Stanzas on Music: Stedman's high water mark

"Thanks for the volume," Thomas Wentworth Higginson wrote to Edmund Clarence Stedman in a letter dated November 16, 1873. The volume that Stedman had sent was his 1873 Poetical Works (which he sent to many other influential literary figures). "The poem of yours that I envy — your high water mark if I know anything about it, and one of the very choicest things in our literature," Higginson continued, "is that exquisite 'Stanzas for Music'... It rises in one delicious swell, and the ending is as perfect as the waves of the sea it describes." Higginson, a fellow poet and editor (later wrapped up in the controversy to publish Emily Dickinson's poems posthumously) compared the poem to Oliver Wendell Holmes's famous "Chambered Nautilus."

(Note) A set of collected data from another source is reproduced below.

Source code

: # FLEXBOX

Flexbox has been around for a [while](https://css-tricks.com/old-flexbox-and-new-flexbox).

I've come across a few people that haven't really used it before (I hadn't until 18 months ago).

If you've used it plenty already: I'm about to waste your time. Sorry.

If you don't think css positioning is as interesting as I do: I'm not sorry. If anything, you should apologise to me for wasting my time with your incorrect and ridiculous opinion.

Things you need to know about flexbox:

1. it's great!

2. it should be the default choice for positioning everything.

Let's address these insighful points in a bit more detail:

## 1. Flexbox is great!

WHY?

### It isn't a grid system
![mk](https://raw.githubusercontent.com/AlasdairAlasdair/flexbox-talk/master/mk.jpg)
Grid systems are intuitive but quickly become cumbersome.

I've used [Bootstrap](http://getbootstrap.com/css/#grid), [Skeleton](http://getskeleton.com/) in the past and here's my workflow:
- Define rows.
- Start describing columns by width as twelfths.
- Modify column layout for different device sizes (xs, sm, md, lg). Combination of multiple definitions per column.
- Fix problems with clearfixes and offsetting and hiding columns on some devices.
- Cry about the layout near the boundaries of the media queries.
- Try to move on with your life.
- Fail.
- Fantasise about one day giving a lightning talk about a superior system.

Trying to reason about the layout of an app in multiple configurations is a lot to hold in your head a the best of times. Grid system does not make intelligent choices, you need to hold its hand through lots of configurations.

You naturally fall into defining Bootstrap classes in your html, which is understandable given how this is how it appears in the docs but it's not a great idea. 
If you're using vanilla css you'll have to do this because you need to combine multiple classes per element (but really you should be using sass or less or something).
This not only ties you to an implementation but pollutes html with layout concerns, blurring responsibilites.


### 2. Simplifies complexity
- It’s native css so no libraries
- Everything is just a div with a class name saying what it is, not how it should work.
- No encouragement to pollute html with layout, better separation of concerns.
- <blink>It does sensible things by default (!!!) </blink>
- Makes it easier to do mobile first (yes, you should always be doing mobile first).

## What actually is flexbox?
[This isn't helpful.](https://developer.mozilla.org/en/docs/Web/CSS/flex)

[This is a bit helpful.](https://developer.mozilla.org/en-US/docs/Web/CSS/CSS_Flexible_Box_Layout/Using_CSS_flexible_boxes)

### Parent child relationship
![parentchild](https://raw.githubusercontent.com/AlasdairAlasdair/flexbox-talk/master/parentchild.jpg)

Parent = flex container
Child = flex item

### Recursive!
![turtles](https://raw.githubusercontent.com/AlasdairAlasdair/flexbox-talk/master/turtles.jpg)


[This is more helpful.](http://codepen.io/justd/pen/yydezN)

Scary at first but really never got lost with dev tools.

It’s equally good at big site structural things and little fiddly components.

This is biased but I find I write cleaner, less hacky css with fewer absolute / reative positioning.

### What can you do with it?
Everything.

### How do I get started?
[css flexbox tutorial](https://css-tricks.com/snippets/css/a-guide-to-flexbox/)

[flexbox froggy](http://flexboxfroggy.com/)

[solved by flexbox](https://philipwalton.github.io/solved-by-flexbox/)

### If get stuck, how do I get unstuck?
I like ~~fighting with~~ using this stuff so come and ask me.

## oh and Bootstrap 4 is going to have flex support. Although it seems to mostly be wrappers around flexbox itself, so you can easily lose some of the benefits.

Here is the poem that Higginson loved so much, "Stanzas on Music":

Thou art mine, thou hast given thy word;
   Close, close in my arms thou art clinging;
   Alone for my ear thou art singing
A song which no stranger hath heard:
But afar from me yet, like a bird,
Thy soul, in some region unstirred,
   On its mystical circuit is winging.

Thou art mine, I have made thee mine own;
   Henceforth we are mingled forever:
   But in vain, all in vain, I endeavor—
Though round thee my garlands are thrown,
And thou yieldest thy lips and thy zone—
To master the spell that alone
   My hold on thy being can sever.

Thou art mine, thou hast come unto me!
   But thy soul, when I strive to be near it—
   The innermost fold of thy spirit—
Is as far from my grasp, is as free,
As the stars from the mountain-tops be,
As the pearl, in the depths of the sea,
   From the portionless king that would wear it.